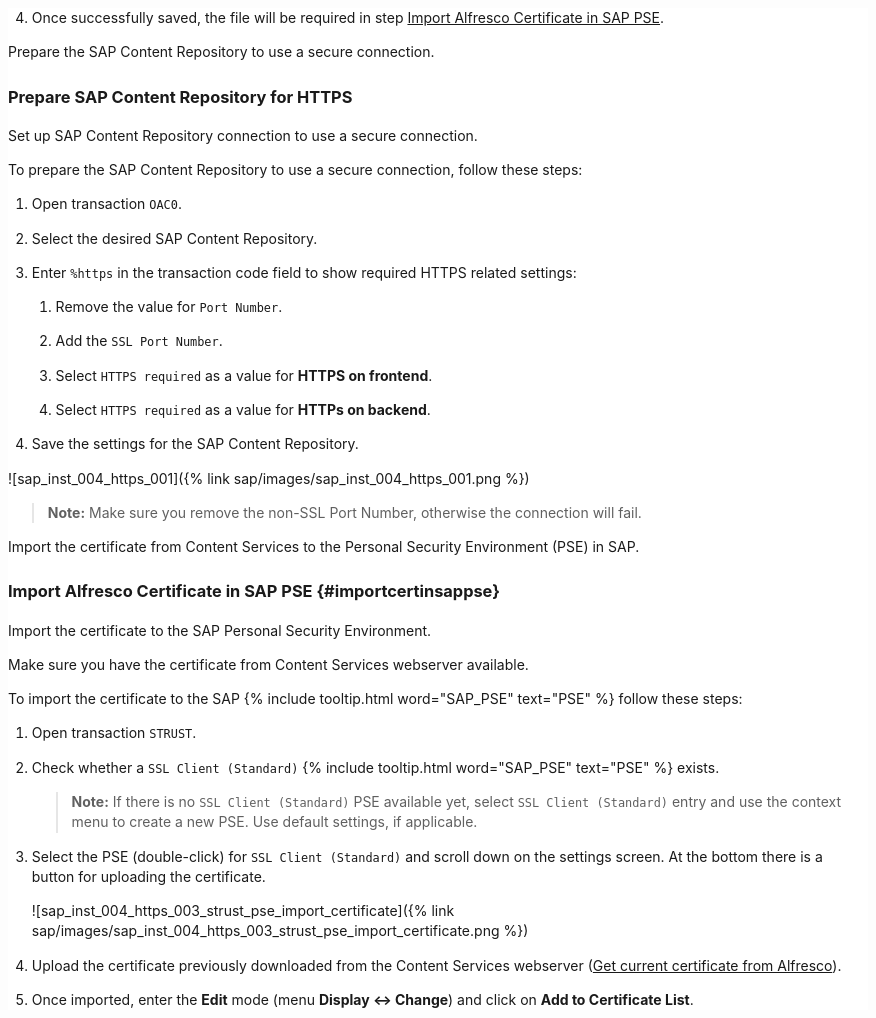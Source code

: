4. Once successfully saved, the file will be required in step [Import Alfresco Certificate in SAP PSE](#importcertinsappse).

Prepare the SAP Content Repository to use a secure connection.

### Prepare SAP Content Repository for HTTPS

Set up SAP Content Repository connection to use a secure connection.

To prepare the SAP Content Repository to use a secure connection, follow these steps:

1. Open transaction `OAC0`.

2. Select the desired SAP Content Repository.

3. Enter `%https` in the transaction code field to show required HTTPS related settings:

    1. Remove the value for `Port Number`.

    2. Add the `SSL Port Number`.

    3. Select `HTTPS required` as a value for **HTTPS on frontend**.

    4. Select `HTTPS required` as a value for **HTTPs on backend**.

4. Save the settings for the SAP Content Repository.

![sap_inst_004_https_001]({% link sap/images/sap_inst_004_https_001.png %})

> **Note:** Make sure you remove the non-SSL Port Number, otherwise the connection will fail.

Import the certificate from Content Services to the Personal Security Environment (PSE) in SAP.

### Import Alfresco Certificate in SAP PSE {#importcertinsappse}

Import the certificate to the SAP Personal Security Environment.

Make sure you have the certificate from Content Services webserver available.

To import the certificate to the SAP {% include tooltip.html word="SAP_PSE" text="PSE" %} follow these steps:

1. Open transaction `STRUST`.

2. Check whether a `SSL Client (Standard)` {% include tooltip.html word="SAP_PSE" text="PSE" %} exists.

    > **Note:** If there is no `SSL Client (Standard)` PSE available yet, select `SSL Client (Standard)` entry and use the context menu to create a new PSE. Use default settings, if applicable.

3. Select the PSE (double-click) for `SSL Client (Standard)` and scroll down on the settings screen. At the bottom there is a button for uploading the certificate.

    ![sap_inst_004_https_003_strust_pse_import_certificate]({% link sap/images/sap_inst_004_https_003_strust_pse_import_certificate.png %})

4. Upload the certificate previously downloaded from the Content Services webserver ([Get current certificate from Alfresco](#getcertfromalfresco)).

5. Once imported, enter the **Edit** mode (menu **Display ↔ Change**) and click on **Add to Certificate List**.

THE TASK >> Everything in the data above should be set down again exactly, except the pictures.

ANSWER BOX >>
Source code

:4. Once successfully saved, the file will be required in step [Import Alfresco Certificate in SAP PSE](#importcertinsappse).

Prepare the SAP Content Repository to use a secure connection.

### Prepare SAP Content Repository for HTTPS

Set up SAP Content Repository connection to use a secure connection.

To prepare the SAP Content Repository to use a secure connection, follow these steps:

1. Open transaction `OAC0`.

2. Select the desired SAP Content Repository.

3. Enter `%https` in the transaction code field to show required HTTPS related settings:

    1. Remove the value for `Port Number`.

    2. Add the `SSL Port Number`.

    3. Select `HTTPS required` as a value for **HTTPS on frontend**.

    4. Select `HTTPS required` as a value for **HTTPs on backend**.

4. Save the settings for the SAP Content Repository.

![sap_inst_004_https_001]({% link sap/images/sap_inst_004_https_001.png %})

> **Note:** Make sure you remove the non-SSL Port Number, otherwise the connection will fail.

Import the certificate from Content Services to the Personal Security Environment (PSE) in SAP.

### Import Alfresco Certificate in SAP PSE {#importcertinsappse}

Import the certificate to the SAP Personal Security Environment.

Make sure you have the certificate from Content Services webserver available.

To import the certificate to the SAP {% include tooltip.html word="SAP_PSE" text="PSE" %} follow these steps:

1. Open transaction `STRUST`.

2. Check whether a `SSL Client (Standard)` {% include tooltip.html word="SAP_PSE" text="PSE" %} exists.

    > **Note:** If there is no `SSL Client (Standard)` PSE available yet, select `SSL Client (Standard)` entry and use the context menu to create a new PSE. Use default settings, if applicable.

3. Select the PSE (double-click) for `SSL Client (Standard)` and scroll down on the settings screen. At the bottom there is a button for uploading the certificate.

    ![sap_inst_004_https_003_strust_pse_import_certificate]({% link sap/images/sap_inst_004_https_003_strust_pse_import_certificate.png %})

4. Upload the certificate previously downloaded from the Content Services webserver ([Get current certificate from Alfresco](#getcertfromalfresco)).

5. Once imported, enter the **Edit** mode (menu **Display ↔ Change**) and click on **Add to Certificate List**.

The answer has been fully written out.